**RECORDS SHOWN:**
_ _ _

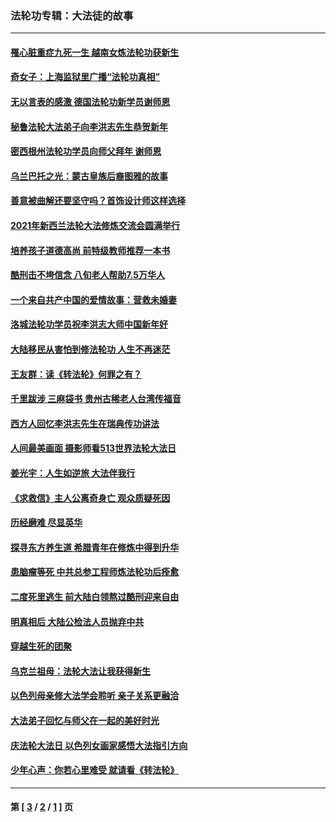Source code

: ### 法轮功专辑：大法徒的故事
---
#### [罹心脏重症九死一生 越南女炼法轮功获新生](../../pages/nf1147481/n13732766.md?07020430) 
#### [奇女子：上海监狱里广播“法轮功真相”](../../pages/nf1147481/n13726443.md?07020430) 
#### [无以言表的感激 德国法轮功新学员谢师恩](../../pages/nf1147481/n13543790.md?07020430) 
#### [秘鲁法轮大法弟子向李洪志先生恭贺新年](../../pages/nf1147481/n13540182.md?07020430) 
#### [密西根州法轮功学员向师父拜年 谢师恩](../../pages/nf1147481/n13538183.md?07020430) 
#### [乌兰巴托之光：蒙古皇族后裔图雅的故事](../../pages/nf1147481/n13155759.md?07020430) 
#### [善意被曲解还要坚守吗？首饰设计师这样选择](../../pages/nf1147481/n13077575.md?07020430) 
#### [2021年新西兰法轮大法修炼交流会圆满举行](../../pages/nf1147481/n13033149.md?07020430) 
#### [培养孩子道德高尚 前特级教师推荐一本书](../../pages/nf1147481/n12938640.md?07020430) 
#### [酷刑击不垮信念 八旬老人帮助7.5万华人](../../pages/nf1147481/n12880712.md?07020430) 
#### [一个来自共产中国的爱情故事：营救未婚妻](../../pages/nf1147481/n12778386.md?07020430) 
#### [洛城法轮功学员祝李洪志大师中国新年好](../../pages/nf1147481/n12724685.md?07020430) 
#### [大陆移民从害怕到修法轮功 人生不再迷茫](../../pages/nf1147481/n12414325.md?07020430) 
#### [王友群：读《转法轮》何罪之有？](../../pages/nf1147481/n12408647.md?07020430) 
#### [千里跋涉 三麻袋书 贵州古稀老人台湾传福音](../../pages/nf1147481/n12198750.md?07020430) 
#### [西方人回忆李洪志先生在瑞典传功讲法](../../pages/nf1147481/n12099607.md?07020430) 
#### [人间最美画面 摄影师看513世界法轮大法日](../../pages/nf1147481/n12094118.md?07020430) 
#### [姜光宇：人生如逆旅 大法伴我行](../../pages/nf1147481/n12088664.md?07020430) 
#### [《求救信》主人公离奇身亡 观众质疑死因](../../pages/nf1147481/n11845215.md?07020430) 
#### [历经磨难 尽显英华](../../pages/nf1147481/n11723297.md?07020430) 
#### [探寻东方养生道 希腊青年在修炼中得到升华](../../pages/nf1147481/n11494502.md?07020430) 
#### [患脑瘤等死 中共总参工程师炼法轮功后痊愈](../../pages/nf1147481/n11466682.md?07020430) 
#### [二度死里逃生 前大陆白领熬过酷刑迎来自由](../../pages/nf1147481/n11368594.md?07020430) 
#### [明真相后 大陆公检法人员抛弃中共](../../pages/nf1147481/n11358618.md?07020430) 
#### [穿越生死的团聚](../../pages/nf1147481/n11258922.md?07020430) 
#### [乌克兰祖母：法轮大法让我获得新生](../../pages/nf1147481/n11269457.md?07020430) 
#### [以色列母亲修大法学会聆听 亲子关系更融洽](../../pages/nf1147481/n11268195.md?07020430) 
#### [大法弟子回忆与师父在一起的美好时光](../../pages/nf1147481/n11267759.md?07020430) 
#### [庆法轮大法日 以色列女画家感悟大法指引方向](../../pages/nf1147481/n11267735.md?07020430) 
#### [少年心声：你若心里难受 就请看《转法轮》](../../pages/nf1147481/n11267496.md?07020430) 

---
#### 第 [ [3](./3.md?07020430) / [2](./2.md?07020430) / [1](./1.md?07020430) ] 页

_ _ _

**WORK REQUEST:** Would you repeat the material exactly, keeping out any pictures?

**RESULT:**
Source code

: ### 法轮功专辑：大法徒的故事
---
#### [罹心脏重症九死一生 越南女炼法轮功获新生](../../pages/nf1147481/n13732766.md?07020430) 
#### [奇女子：上海监狱里广播“法轮功真相”](../../pages/nf1147481/n13726443.md?07020430) 
#### [无以言表的感激 德国法轮功新学员谢师恩](../../pages/nf1147481/n13543790.md?07020430) 
#### [秘鲁法轮大法弟子向李洪志先生恭贺新年](../../pages/nf1147481/n13540182.md?07020430) 
#### [密西根州法轮功学员向师父拜年 谢师恩](../../pages/nf1147481/n13538183.md?07020430) 
#### [乌兰巴托之光：蒙古皇族后裔图雅的故事](../../pages/nf1147481/n13155759.md?07020430) 
#### [善意被曲解还要坚守吗？首饰设计师这样选择](../../pages/nf1147481/n13077575.md?07020430) 
#### [2021年新西兰法轮大法修炼交流会圆满举行](../../pages/nf1147481/n13033149.md?07020430) 
#### [培养孩子道德高尚 前特级教师推荐一本书](../../pages/nf1147481/n12938640.md?07020430) 
#### [酷刑击不垮信念 八旬老人帮助7.5万华人](../../pages/nf1147481/n12880712.md?07020430) 
#### [一个来自共产中国的爱情故事：营救未婚妻](../../pages/nf1147481/n12778386.md?07020430) 
#### [洛城法轮功学员祝李洪志大师中国新年好](../../pages/nf1147481/n12724685.md?07020430) 
#### [大陆移民从害怕到修法轮功 人生不再迷茫](../../pages/nf1147481/n12414325.md?07020430) 
#### [王友群：读《转法轮》何罪之有？](../../pages/nf1147481/n12408647.md?07020430) 
#### [千里跋涉 三麻袋书 贵州古稀老人台湾传福音](../../pages/nf1147481/n12198750.md?07020430) 
#### [西方人回忆李洪志先生在瑞典传功讲法](../../pages/nf1147481/n12099607.md?07020430) 
#### [人间最美画面 摄影师看513世界法轮大法日](../../pages/nf1147481/n12094118.md?07020430) 
#### [姜光宇：人生如逆旅 大法伴我行](../../pages/nf1147481/n12088664.md?07020430) 
#### [《求救信》主人公离奇身亡 观众质疑死因](../../pages/nf1147481/n11845215.md?07020430) 
#### [历经磨难 尽显英华](../../pages/nf1147481/n11723297.md?07020430) 
#### [探寻东方养生道 希腊青年在修炼中得到升华](../../pages/nf1147481/n11494502.md?07020430) 
#### [患脑瘤等死 中共总参工程师炼法轮功后痊愈](../../pages/nf1147481/n11466682.md?07020430) 
#### [二度死里逃生 前大陆白领熬过酷刑迎来自由](../../pages/nf1147481/n11368594.md?07020430) 
#### [明真相后 大陆公检法人员抛弃中共](../../pages/nf1147481/n11358618.md?07020430) 
#### [穿越生死的团聚](../../pages/nf1147481/n11258922.md?07020430) 
#### [乌克兰祖母：法轮大法让我获得新生](../../pages/nf1147481/n11269457.md?07020430) 
#### [以色列母亲修大法学会聆听 亲子关系更融洽](../../pages/nf1147481/n11268195.md?07020430) 
#### [大法弟子回忆与师父在一起的美好时光](../../pages/nf1147481/n11267759.md?07020430) 
#### [庆法轮大法日 以色列女画家感悟大法指引方向](../../pages/nf1147481/n11267735.md?07020430) 
#### [少年心声：你若心里难受 就请看《转法轮》](../../pages/nf1147481/n11267496.md?07020430) 

---
#### 第 [ [3](./3.md?07020430) / [2](./2.md?07020430) / [1](./1.md?07020430) ] 页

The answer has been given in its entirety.